Private equity firms are also willing to take on more leverage, or at least they were before the tax reform bill was signed into law. While 44 percent of fund managers were not planning on raising more debt, the remaining 56 percent did plan to raise debt over the next 12 months to refinance portfolio companies’ existing debt, take dividend recaps and finance operational improvements. 


It’s a Sellers’ Market, but Where Are the Buyers?

A high-valuation environment would automatically be expected to drive sellers to the market. But the gap between buyers’ and sellers’ price expectations is putting a bit of a damper on hopes for abundant exit opportunities, according to 77 percent of private equity fund managers. 

Exits are on a declining trend. According to PitchBook data, private equity exits continued their downward trend with $40.8 billion in value exited across 224 companies during the third quarter of 2017—a 20 percent drop in deal volume from the previous quarter.

This trend is likely to continue. In fact, only 13 percent of respondents expect deal flow over the next 12 months to be related to exits—likely because buyers are wary of overpaying. 

But if sellers were to have their way, they would prefer to sell to strategics.
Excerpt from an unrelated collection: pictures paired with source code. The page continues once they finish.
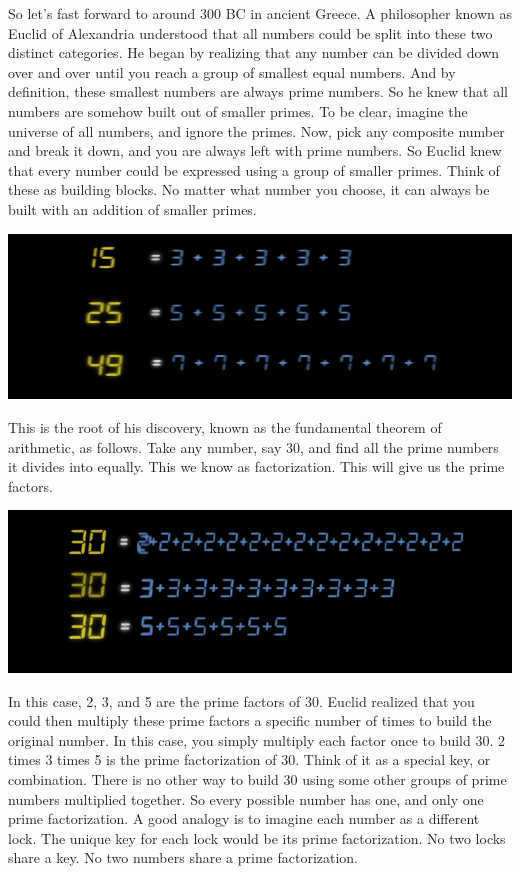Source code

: \documentclass{report}
\begin{document}
So let's fast forward to around 300 BC in ancient Greece. A philosopher known as Euclid of Alexandria understood that all numbers could be split into these two distinct categories. He began by realizing that any number can be divided down over and over until you reach a group of smallest equal numbers. And by definition, these smallest numbers are always prime numbers. So he knew that all numbers are somehow built out of smaller primes. To be clear, imagine the universe of all numbers, and ignore the primes. Now, pick any composite number and break it down, and you are always left with prime numbers. So Euclid knew that every number could be expressed using a group of smaller primes. Think of these as building blocks. No matter what number you choose, it can always be built with an addition of smaller primes. 
\begin{center}
	\includegraphics[scale=1]{22.png}
\end{center}
This is the root of his discovery, known as the fundamental theorem of arithmetic, as follows. Take any number, say 30, and find all the prime numbers it divides into equally. This we know as factorization. This will give us the prime factors.
\begin{center}
	\includegraphics[scale=1]{23.png}
\end{center}
 In this case, 2, 3, and 5 are the prime factors of 30. Euclid realized that you could then multiply these prime factors a specific number of times to build the original number. In this case, you simply multiply each factor once to build 30. 2 times 3 times 5 is the prime factorization of 30. Think of it as a special key, or combination. There is no other way to build 30 using some other groups of prime numbers multiplied together. So every possible number has one, and only one prime factorization. A good analogy is to imagine each number as a different lock. The unique key for each lock would be its prime factorization. No two locks share a key. No two numbers share a prime factorization.
\end{document}
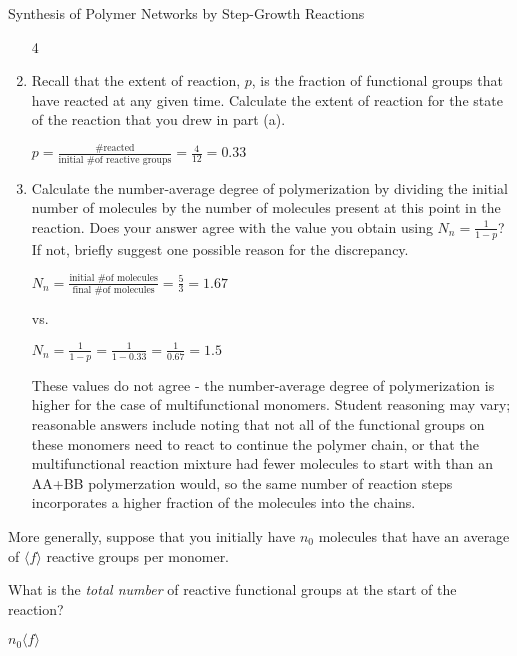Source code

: \begin{activity}[extension]{Synthesis of Polymer Networks by Step-Growth Reactions}
\begin{ctqs}
\begin{enumerate}
				\begin{solution}[0.5in]
					4
				\end{solution}
				
			\item Recall that the extent of reaction, $p$, is the fraction of functional groups that have reacted at any given time.  Calculate the extent of reaction for the state of the reaction that you drew in part (a).
			
				\begin{solution}[1.25in]
					$p = \frac{\text{\# reacted}}{\text{initial \# of reactive groups}} = \frac{4}{12} = 0.33$
				\end{solution}
				
			\item Calculate the number-average degree of polymerization by dividing the initial number of molecules by the number of molecules present at this point in the reaction.  Does your answer agree with the value you obtain using $N_n = \frac{1}{1-p}$?  If not, briefly suggest one possible reason for the discrepancy.
			
				\begin{solution}[2.25in]
					$N_n = \frac{\text{initial \# of molecules}}{\text{final \# of molecules}} = \frac{5}{3} = 1.67$
					
					vs.
					
					$N_n = \frac{1}{1-p} = \frac{1}{1-0.33} = \frac{1}{0.67} = 1.5$
					
					These values do not agree - the number-average degree of polymerization is higher for the case of multifunctional monomers.  Student reasoning may vary; reasonable answers include noting that not all of the functional groups on these monomers need to react to continue the polymer chain, or that the multifunctional reaction mixture had fewer molecules to start with than an AA+BB polymerzation would, so the same number of reaction steps incorporates a higher fraction of the molecules into the chains.
				\end{solution}
		\end{enumerate}

	\question More generally, suppose that you initially have $n_0$ molecules that have an average of $\langle f\rangle$ reactive groups per monomer.  
	
		What is the \emph{total number} of reactive functional groups at the start of the reaction?
	
			\begin{solution}[1in]
				$n_0 \langle f \rangle$
			\end{solution}
			

\end{ctqs}
\end{activity}
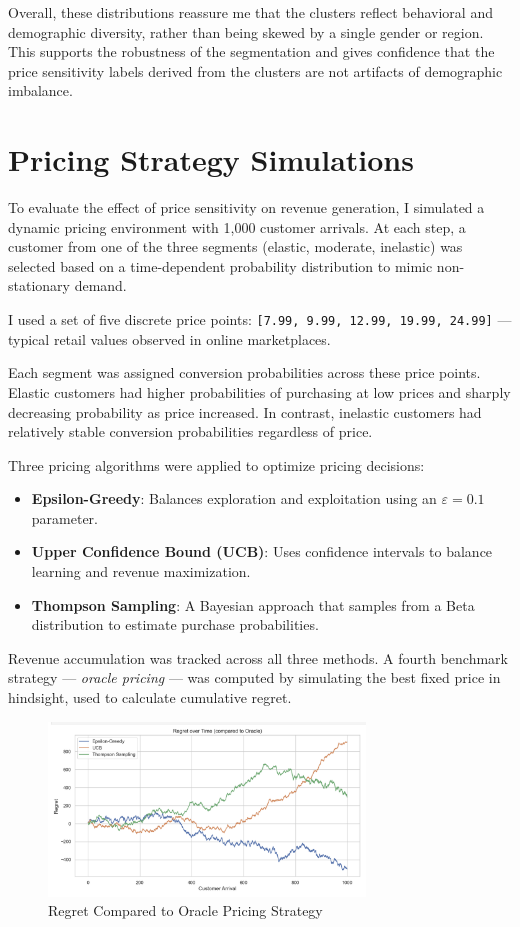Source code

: \documentclass[12pt]{article}
\begin{document}
Overall, these distributions reassure me that the clusters reflect behavioral and demographic diversity, rather than being skewed by a single gender or region. This supports the robustness of the segmentation and gives confidence that the price sensitivity labels derived from the clusters are not artifacts of demographic imbalance.



\section{Pricing Strategy Simulations}

To evaluate the effect of price sensitivity on revenue generation, I simulated a dynamic pricing environment with 1,000 customer arrivals. At each step, a customer from one of the three segments (elastic, moderate, inelastic) was selected based on a time-dependent probability distribution to mimic non-stationary demand.

I used a set of five discrete price points: \texttt{[7.99, 9.99, 12.99, 19.99, 24.99]} — typical retail values observed in online marketplaces.

Each segment was assigned conversion probabilities across these price points. Elastic customers had higher probabilities of purchasing at low prices and sharply decreasing probability as price increased. In contrast, inelastic customers had relatively stable conversion probabilities regardless of price.

Three pricing algorithms were applied to optimize pricing decisions:
\begin{itemize}
  \item \textbf{Epsilon-Greedy}: Balances exploration and exploitation using an \( \varepsilon = 0.1 \) parameter.
  \item \textbf{Upper Confidence Bound (UCB)}: Uses confidence intervals to balance learning and revenue maximization.
  \item \textbf{Thompson Sampling}: A Bayesian approach that samples from a Beta distribution to estimate purchase probabilities.
\end{itemize}


Revenue accumulation was tracked across all three methods. A fourth benchmark strategy — \textit{oracle pricing} — was computed by simulating the best fixed price in hindsight, used to calculate cumulative regret.

\begin{figure}[h!]
  \centering
  \includegraphics[width=0.75\textwidth]{regret overtime.png}
  \caption{Regret Compared to Oracle Pricing Strategy}
  \label{fig:regret}
\end{figure}
\end{document}
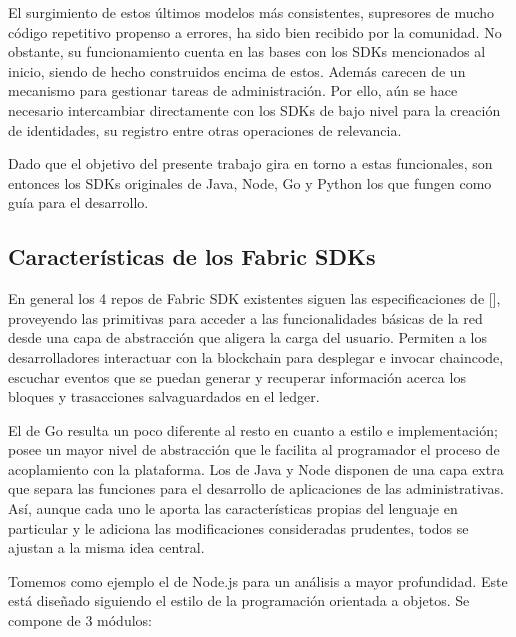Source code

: El surgimiento de estos \'ultimos modelos m\'as consistentes, supresores de mucho c\'odigo repetitivo propenso a errores, ha sido bien recibido por la comunidad. No obstante, su funcionamiento cuenta en las bases con los SDKs mencionados al inicio, siendo de hecho construidos encima de estos. Adem\'as carecen de un mecanismo para gestionar tareas de administraci\'on. Por ello, a\'un se hace necesario intercambiar directamente con los SDKs de bajo nivel para la creaci\'on de identidades, su registro entre otras operaciones de relevancia.

Dado que el objetivo del presente trabajo gira en torno a estas funcionales, son entonces los SDKs originales de Java, Node, Go y Python los que fungen como gu\'ia para el desarrollo.

\subsection{Caracter\'isticas de los Fabric SDKs}

En general los 4 repos de Fabric SDK existentes siguen las especificaciones de [\cite{fabricsdkspec}], proveyendo las primitivas para acceder a las funcionalidades b\'asicas de la red desde una capa de abstracci\'on que aligera la carga del usuario. Permiten a los desarrolladores interactuar con la blockchain para desplegar e invocar chaincode, escuchar eventos que se puedan generar y recuperar informaci\'on acerca los bloques y trasacciones salvaguardados en el ledger. 

El de Go resulta un poco diferente al resto en cuanto a estilo e implementaci\'on; posee un mayor nivel de abstracci\'on que le facilita al programador el proceso de acoplamiento con la plataforma. Los de Java y Node disponen de una capa extra que separa las funciones para el desarrollo de aplicaciones de las administrativas. As\'i, aunque cada uno le aporta las caracter\'isticas propias del lenguaje en particular y le adiciona las modificaciones consideradas prudentes, todos se ajustan a la misma idea central.


Tomemos como ejemplo el de Node.js para un an\'alisis a mayor profundidad. Este est\'a dise\~nado siguiendo el estilo de la programaci\'on orientada a objetos. Se compone de 3 m\'odulos:

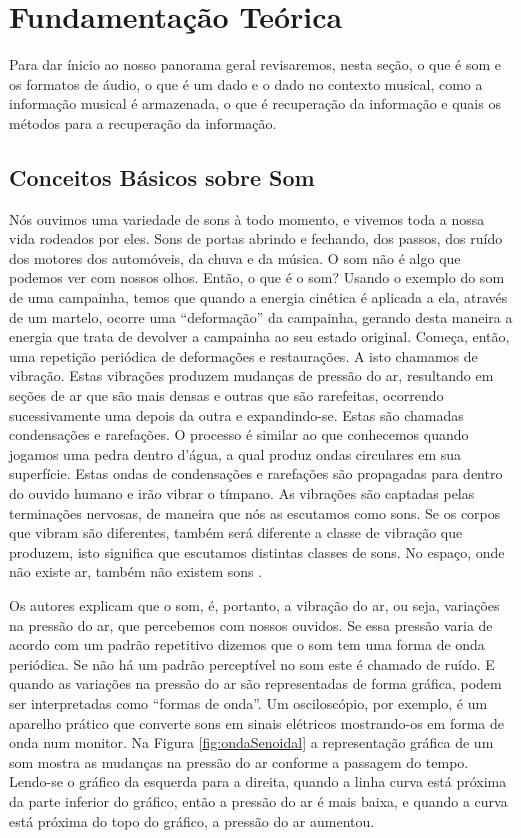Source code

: \chapter{Fundamentação Teórica}
Para dar ínicio ao nosso panorama geral revisaremos, nesta seção, o que é som e os formatos de áudio, o que é um dado e o dado no contexto musical, como a informação musical é armazenada, o que é recuperação da informação e quais os métodos para a recuperação da informação.

\section{Conceitos Básicos sobre Som}
Nós ouvimos uma variedade de sons à todo momento, e vivemos toda a nossa vida rodeados por eles. Sons de portas abrindo e fechando, dos passos, dos ruído dos motores dos automóveis, da chuva e da música. O som não é algo que podemos ver com nossos olhos. Então, o que é o som? Usando o exemplo do som de uma campainha, temos que quando a energia cinética é aplicada a ela, através de um martelo, ocorre uma “deformação” da campainha, gerando desta maneira a energia que trata de devolver a campainha ao seu estado original. Começa, então, uma repetição periódica de deformações e restaurações. A isto chamamos de vibração. Estas vibrações produzem mudanças de pressão do ar, resultando em seções de ar que são mais densas e outras que são rarefeitas, ocorrendo sucessivamente uma depois da outra e expandindo-se. Estas são chamadas condensações e rarefações. O processo é similar ao que conhecemos quando jogamos uma pedra dentro d’água, a qual produz ondas circulares em sua superfície. Estas ondas de condensações e rarefações são propagadas para dentro do ouvido humano e irão vibrar o tímpano. As vibrações são captadas pelas terminações nervosas, de maneira que nós as escutamos como sons. Se os corpos que vibram são diferentes, também será diferente a classe de vibração que produzem, isto significa que escutamos distintas classes de sons. No espaço, onde não existe ar, também não existem sons \cite{miletto2004}.

Os autores explicam que o som, é, portanto, a vibração do ar, ou seja, variações na pressão do ar, que percebemos com nossos ouvidos. Se essa pressão varia de acordo com um padrão repetitivo dizemos que o som tem uma forma de onda periódica. Se não há um padrão perceptível no som este é chamado de ruído. E quando as variações na pressão do ar são representadas de forma gráfica, podem ser interpretadas como “formas de onda”. Um osciloscópio, por exemplo, é um aparelho prático que converte sons em sinais elétricos mostrando-os em forma de onda num monitor. Na Figura \ref{fig:ondaSenoidal} a representação gráfica de um som mostra as mudanças na pressão do ar conforme a passagem do tempo. Lendo-se o gráfico da esquerda para a direita, quando a linha curva está próxima da parte inferior do gráfico, então a pressão do ar é mais baixa, e quando a curva está próxima do topo do gráfico, a pressão do ar aumentou.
The survey showed that respondents believe the exit types that will provide the best returns in the next 12 months will be sales to strategics (68 percent), followed by sales to private equity peers (19 percent), with initial public offerings (IPOs) coming in last with only two percent of respondents favoring them in the current environment.

When private equity firms are preparing to exit an investment, they are increasingly employing sell-side due diligence to proactively uncover and address any surprises that could impede the sale. Nearly half of fund managers (49 percent) say they employ a third party to perform sell-side due diligence on a “moderate” basis, while 24 percent do their own due diligence and do not hire outside vendors. 

When a firm has an exit opportunity, other obstacles can pop up in the middle of the due diligence process. At the top of that list are cybersecurity vulnerabilities, according to the survey. 

But being that data breaches at large companies make headlines more and more often, companies of all sizes are now aware of the importance of defending against possible hacks. 

In fact, only eight percent of fund managers say cybersecurity due diligence is not important to them, while the remaining 92 percent say the opposite.

To prepare for a data breach, respondents say they are offering employee training (29 percent), testing for attacks (17 percent), assessing vendors’ cyber risk (17 percent) and purchasing or maintaining cybersecurity insurance (eight percent), among other measures.  

Overall, the private equity industry has continued growing despite the headwinds. A scenario of potentially softer returns will likely push firms to come up with innovative ways to make their portfolio companies’ operations more agile and efficient.

At the onset of 2018, the influx of capital into private equity shows little signs of slowing, and it looks like firms’ will continue to have the blessing of institutional investors. The fund managers that keep their sights on achieving steady returns in an overheated market are the players that will, in the long run, eclipse their peers paying inflated prices just to put cash to work.


“We have heard that institutional investors plan to continue allocating capital to private equity, even if holding periods are getting longer and returns could see somewhat of a dip. That really speaks to the strength of the asset class, especially as it enters a maturity phase.”